FIG. 7.

Effect of nuclear NRF-2 level on the cell toxicity and oxidative stress induced by PL and PEITC. Three model tumor cell lines, p53^fl/Kras ^G12D, p53^fl/Kras ^G12D/Nrf-2⁻, p53^fl/Kras ^G12D/Keap-1⁻ were created to provide a range of nuclear NRF-2 levels based on specific mutations found in A549 cells. (A,B) The p53^fl/Kras ^G12D and the knockout cell lines treated with PL or PEITC concentrations from 0 to 15 μM. Number of live cells remaining on the dish after 48 h were counted and compared to a DMSO-only control after 48 h. The Keap-1 null cell lines were the most resistant to both compounds. Each point of the growth curve represents mean ±95% confidence interval from three biological replicates and two technical replicates each. (C) Representative blot measuring Prx-2 oxidation via treatment by 10 μM PL for a period of 10 h.

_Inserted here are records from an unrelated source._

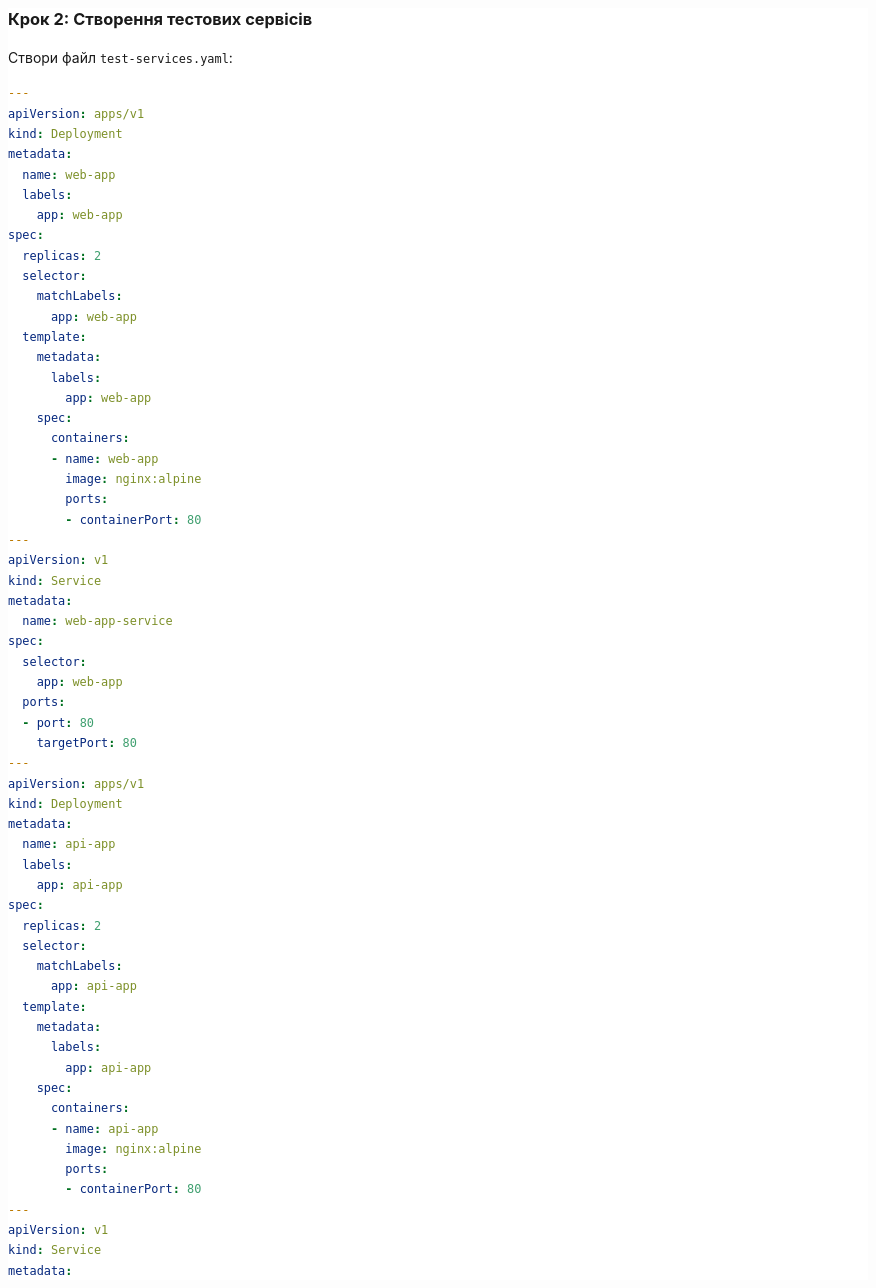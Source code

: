 ### Крок 2: Створення тестових сервісів

Створи файл `test-services.yaml`:

```yaml
---
apiVersion: apps/v1
kind: Deployment
metadata:
  name: web-app
  labels:
    app: web-app
spec:
  replicas: 2
  selector:
    matchLabels:
      app: web-app
  template:
    metadata:
      labels:
        app: web-app
    spec:
      containers:
      - name: web-app
        image: nginx:alpine
        ports:
        - containerPort: 80
---
apiVersion: v1
kind: Service
metadata:
  name: web-app-service
spec:
  selector:
    app: web-app
  ports:
  - port: 80
    targetPort: 80
---
apiVersion: apps/v1
kind: Deployment
metadata:
  name: api-app
  labels:
    app: api-app
spec:
  replicas: 2
  selector:
    matchLabels:
      app: api-app
  template:
    metadata:
      labels:
        app: api-app
    spec:
      containers:
      - name: api-app
        image: nginx:alpine
        ports:
        - containerPort: 80
---
apiVersion: v1
kind: Service
metadata:
```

The Keap-1 null cell line showed the least amount of oxidation in response to PL treatment, and subsequently, it is the most resistant to the drug. (D) Densitometry data for the fold change in oxidized Prx-2 over DMSO control in NRF-2 cells treated with PL. The bar graph represents mean ± standard deviation from two biological replicates performed. *p < 0.05, **p < 0.01.